At the very least, to make all this work I will need to code special circumstance versions of class_identifier for associatedResource, geographicDescription, and citation. Unless we change our JSON schema.

jlblcc commented 10 years ago

How about using Citation instead of responsible party in the JSON. Instead of:

"assignedId": [
                  {
                    "contactId": "",
                    "role": "",
                    "resourceIdentifier": [
                      {
                        "identifierName": "",
                        "identifier": ""
                      }
                    ]
                  }
                ]

Do:

"assignedId": [
   {
      "title":"", <=required
      "date":[
         {
            "date":"0000-00-00",
            "dateType":""
         }
      ],
      "edition":"",
      "responsibleParty":[
         {
            "contactId":"",
            "role":""
         }
      ],
      "presentationForm":[
         ""
      ],
      "additionalIdentifier":{
         "doi":"",
         "isbn":"",
         "issn":""
      },
      "resourceIdentifier":[""] //or just "" <=required in assignedId context
   }
]

We could also move resourceIdentifier into additionalIdentifier. I believe this is close to what we originally laid out before stripping the citation down. I think this will also solve the AssociatedResource issue.

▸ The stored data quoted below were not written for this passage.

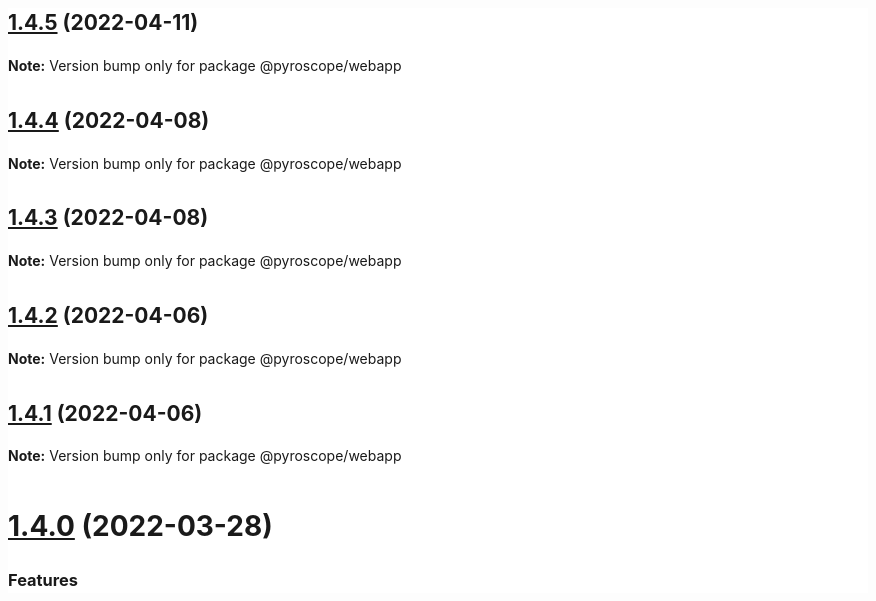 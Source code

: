 



## [1.4.5](https://github.com/pyroscope-io/pyroscope/compare/@pyroscope/webapp@1.4.4...@pyroscope/webapp@1.4.5) (2022-04-11)

**Note:** Version bump only for package @pyroscope/webapp





## [1.4.4](https://github.com/pyroscope-io/pyroscope/compare/@pyroscope/webapp@1.4.3...@pyroscope/webapp@1.4.4) (2022-04-08)

**Note:** Version bump only for package @pyroscope/webapp





## [1.4.3](https://github.com/pyroscope-io/pyroscope/compare/@pyroscope/webapp@1.4.2...@pyroscope/webapp@1.4.3) (2022-04-08)

**Note:** Version bump only for package @pyroscope/webapp





## [1.4.2](https://github.com/pyroscope-io/pyroscope/compare/@pyroscope/webapp@1.4.1...@pyroscope/webapp@1.4.2) (2022-04-06)

**Note:** Version bump only for package @pyroscope/webapp





## [1.4.1](https://github.com/pyroscope-io/pyroscope/compare/@pyroscope/webapp@1.4.0...@pyroscope/webapp@1.4.1) (2022-04-06)

**Note:** Version bump only for package @pyroscope/webapp





# [1.4.0](https://github.com/pyroscope-io/pyroscope/compare/@pyroscope/webapp@1.3.3...@pyroscope/webapp@1.4.0) (2022-03-28)


### Features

I believe this is correct: aggregateDataSetName => {aggregateInformation {citation required} and/or aggregateDataSetIdentifier => {aggregateInformation {identifier {citation optional, code required} required}

I do not support a separate authority array. Besides being a pain to generate, I would like to keep the identifier in the GeoJSON to facilitate identifier availability when mapping objects. I'm not nearly as concerned with the XML verbosity as with keeping the JSON user-friendly.

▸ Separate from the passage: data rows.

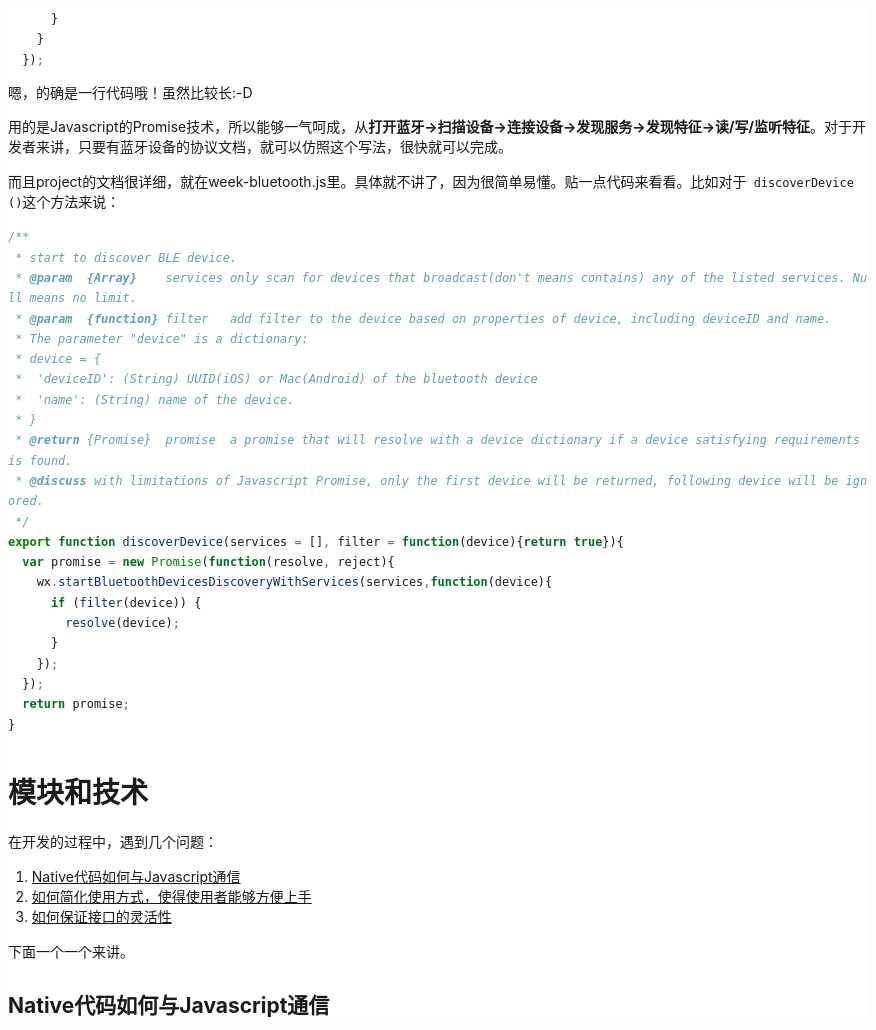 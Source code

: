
 ```javascript
      }
    }
  });
```

嗯，的确是一行代码哦！虽然比较长:-D

用的是Javascript的Promise技术，所以能够一气呵成，从**打开蓝牙->扫描设备->连接设备->发现服务->发现特征->读/写/监听特征**。对于开发者来讲，只要有蓝牙设备的协议文档，就可以仿照这个写法，很快就可以完成。

而且project的文档很详细，就在week-bluetooth.js里。具体就不讲了，因为很简单易懂。贴一点代码来看看。比如对于` discoverDevice()`这个方法来说：

``` javascript
/**
 * start to discover BLE device.
 * @param  {Array}    services only scan for devices that broadcast(don't means contains) any of the listed services. Null means no limit.
 * @param  {function} filter   add filter to the device based on properties of device, including deviceID and name. 
 * The parameter "device" is a dictionary:
 * device = {
 *  'deviceID': (String) UUID(iOS) or Mac(Android) of the bluetooth device
 *  'name': (String) name of the device.
 * }
 * @return {Promise}  promise  a promise that will resolve with a device dictionary if a device satisfying requirements is found.
 * @discuss with limitations of Javascript Promise, only the first device will be returned, following device will be ignored.
 */
export function discoverDevice(services = [], filter = function(device){return true}){
  var promise = new Promise(function(resolve, reject){
    wx.startBluetoothDevicesDiscoveryWithServices(services,function(device){
      if (filter(device)) {
        resolve(device);
      }
    });
  });
  return promise;
}
```

# 模块和技术

在开发的过程中，遇到几个问题：

1. [Native代码如何与Javascript通信](#Native代码如何与Javascript通信)
2. [如何简化使用方式，使得使用者能够方便上手](#如何简化使用方式，使得使用者能够方便上手)
3. [如何保证接口的灵活性](#如何保证接口的灵活性)

下面一个一个来讲。

## Native代码如何与Javascript通信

stansmith907 commented 10 years ago

That's close. In data modeling terms our problem has been relating identifiers to the contact when they identify the resource (citation) not the responsible party (contact).

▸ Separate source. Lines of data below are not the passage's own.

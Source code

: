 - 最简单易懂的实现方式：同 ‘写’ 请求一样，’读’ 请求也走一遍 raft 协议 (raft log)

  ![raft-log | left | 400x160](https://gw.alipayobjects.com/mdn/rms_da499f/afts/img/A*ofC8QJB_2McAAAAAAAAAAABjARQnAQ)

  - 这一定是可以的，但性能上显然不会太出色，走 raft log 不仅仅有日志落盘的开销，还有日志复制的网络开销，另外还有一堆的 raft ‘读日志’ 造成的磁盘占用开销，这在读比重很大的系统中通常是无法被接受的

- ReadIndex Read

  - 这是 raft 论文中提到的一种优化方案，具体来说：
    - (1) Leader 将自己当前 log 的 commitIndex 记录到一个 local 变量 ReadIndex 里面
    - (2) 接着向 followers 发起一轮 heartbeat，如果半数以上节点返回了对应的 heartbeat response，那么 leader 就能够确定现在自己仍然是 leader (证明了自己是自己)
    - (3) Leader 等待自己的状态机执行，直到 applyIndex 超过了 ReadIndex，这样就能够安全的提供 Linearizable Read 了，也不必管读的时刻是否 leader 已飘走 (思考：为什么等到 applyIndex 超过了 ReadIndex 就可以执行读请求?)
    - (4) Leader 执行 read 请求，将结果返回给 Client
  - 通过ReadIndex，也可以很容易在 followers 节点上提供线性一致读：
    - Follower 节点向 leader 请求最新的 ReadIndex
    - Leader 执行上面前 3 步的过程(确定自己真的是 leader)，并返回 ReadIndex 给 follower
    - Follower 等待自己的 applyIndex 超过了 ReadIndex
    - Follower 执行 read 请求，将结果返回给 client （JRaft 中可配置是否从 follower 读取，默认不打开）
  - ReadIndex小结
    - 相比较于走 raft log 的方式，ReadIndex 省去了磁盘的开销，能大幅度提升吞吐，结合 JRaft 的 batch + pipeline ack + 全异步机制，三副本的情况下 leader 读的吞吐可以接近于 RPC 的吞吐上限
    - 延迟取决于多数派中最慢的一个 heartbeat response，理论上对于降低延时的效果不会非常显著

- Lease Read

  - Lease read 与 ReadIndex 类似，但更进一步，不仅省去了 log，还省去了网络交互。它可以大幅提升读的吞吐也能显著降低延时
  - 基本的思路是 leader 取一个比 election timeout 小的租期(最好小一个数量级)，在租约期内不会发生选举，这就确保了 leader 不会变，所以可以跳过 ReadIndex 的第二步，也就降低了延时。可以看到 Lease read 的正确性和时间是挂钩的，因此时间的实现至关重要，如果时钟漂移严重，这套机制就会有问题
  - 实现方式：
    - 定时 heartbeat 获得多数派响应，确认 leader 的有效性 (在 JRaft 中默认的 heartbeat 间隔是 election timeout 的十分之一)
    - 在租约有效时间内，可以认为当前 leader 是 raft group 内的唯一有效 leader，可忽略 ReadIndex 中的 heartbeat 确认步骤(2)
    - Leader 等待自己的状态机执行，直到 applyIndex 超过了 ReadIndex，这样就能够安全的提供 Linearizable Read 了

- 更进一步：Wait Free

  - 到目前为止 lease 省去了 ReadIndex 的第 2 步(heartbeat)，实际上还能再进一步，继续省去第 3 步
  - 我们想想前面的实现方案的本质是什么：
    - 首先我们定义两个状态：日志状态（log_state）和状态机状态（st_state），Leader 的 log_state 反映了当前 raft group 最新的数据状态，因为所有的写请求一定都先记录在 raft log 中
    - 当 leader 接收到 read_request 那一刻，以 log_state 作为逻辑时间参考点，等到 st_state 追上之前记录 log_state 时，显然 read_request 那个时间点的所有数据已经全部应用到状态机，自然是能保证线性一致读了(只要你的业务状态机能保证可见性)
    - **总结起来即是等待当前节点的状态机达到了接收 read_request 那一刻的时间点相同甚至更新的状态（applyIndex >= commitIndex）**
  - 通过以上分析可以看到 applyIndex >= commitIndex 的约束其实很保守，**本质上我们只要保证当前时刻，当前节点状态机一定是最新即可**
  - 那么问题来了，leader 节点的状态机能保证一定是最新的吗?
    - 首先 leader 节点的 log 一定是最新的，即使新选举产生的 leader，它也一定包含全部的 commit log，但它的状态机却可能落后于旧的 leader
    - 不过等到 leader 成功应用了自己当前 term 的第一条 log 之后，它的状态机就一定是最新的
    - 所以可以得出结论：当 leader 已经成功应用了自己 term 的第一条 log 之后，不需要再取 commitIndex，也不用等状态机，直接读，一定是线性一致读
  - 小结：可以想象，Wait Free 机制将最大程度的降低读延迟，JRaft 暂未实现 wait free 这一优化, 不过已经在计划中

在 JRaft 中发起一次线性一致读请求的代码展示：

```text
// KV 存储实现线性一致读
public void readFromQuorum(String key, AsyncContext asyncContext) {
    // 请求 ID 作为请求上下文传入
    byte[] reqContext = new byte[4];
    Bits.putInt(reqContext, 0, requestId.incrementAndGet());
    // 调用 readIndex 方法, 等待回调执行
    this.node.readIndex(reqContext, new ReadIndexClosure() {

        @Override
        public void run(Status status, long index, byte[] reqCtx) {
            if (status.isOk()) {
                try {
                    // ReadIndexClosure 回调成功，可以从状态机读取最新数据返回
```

I think the above solution works. I still would like to consider cardinality and reuse of authorities.

Cardinality: we still haven't answered the question whether a single authority would assign multiple identifiers to a unique resource. I think not, so lean toward "" rather than []; but I defer to Allison for the final word.

Reuse: as an example; if we plan to support assigning identifiers to borehole point locations issued by GTN-P the GTN-P authority (citation) would need to be repeated for each borehole location in the above example. Moving authority (or possibly even citation) to an array would shorten the JSON notation and save errors. However, resourceIdentifier, associationType, and initiativeType could not be included in the array if we want to get full reuse of authorities.

jlblcc commented 10 years ago

We could support a defaults property at the Feature/(Geometry)Collection level. You would then only need to provide a resourceIdentifier for individual features- unless other properties differ from the default.

stansmith907 commented 10 years ago

In the case of boreholes, each borehole is issued an id by and GTN-P and another by USGS. I not sure defaults would work well to support multiple identifiers.

jlblcc commented 10 years ago

Yeah, wouldn't work in that event. I say the info should just be repeated for each borehole. Yes, it's going to make the JSON heavier. However, I see a problem trying to create an array of authorities/citations at the root level.

Contacts are fundamentally different since they exist as discrete objects in most implementations - no context is necessary when I generate one from my database and I don't have to generate unique ids for the JSON since they are maintained in the data store(database). This isn't true for the authority- at least in my mind. In this instance, the authority may only exist within the context of the project/feature and may not have an id/key in the data store. If not, temporary keys would have to be created and maintained when generating the JSON - and would only exist in the JSON.

It would be much easier to write this out in the appropriate context, which unfortunately mean repeating in the JSON(which is why we stripped citation down to begin with). Plus, moving this to a root-level array creates a chain of look-ups - you need to look-up the authority by id, then the contact(responsibleParty) by id to parse the authority block.

I hope some of that makes sense to someone else.

stansmith907 commented 10 years ago

It all makes sense. I guess what we do depends on what we consider the bigger of two weevils.

I do think authorities, and citations, stand on their own. USGS publication warehouse even has a web service that well return citations for a publication. Through most of our JSON there is rarely a case for a case for reusing a citation. That's why we rejected Ted's suggestion we also put citations in an array at root. But attaching an authority to identifier really changes the game in my mind. I think we need the shorthand in geographicDescription and could benefit from it other identifiers.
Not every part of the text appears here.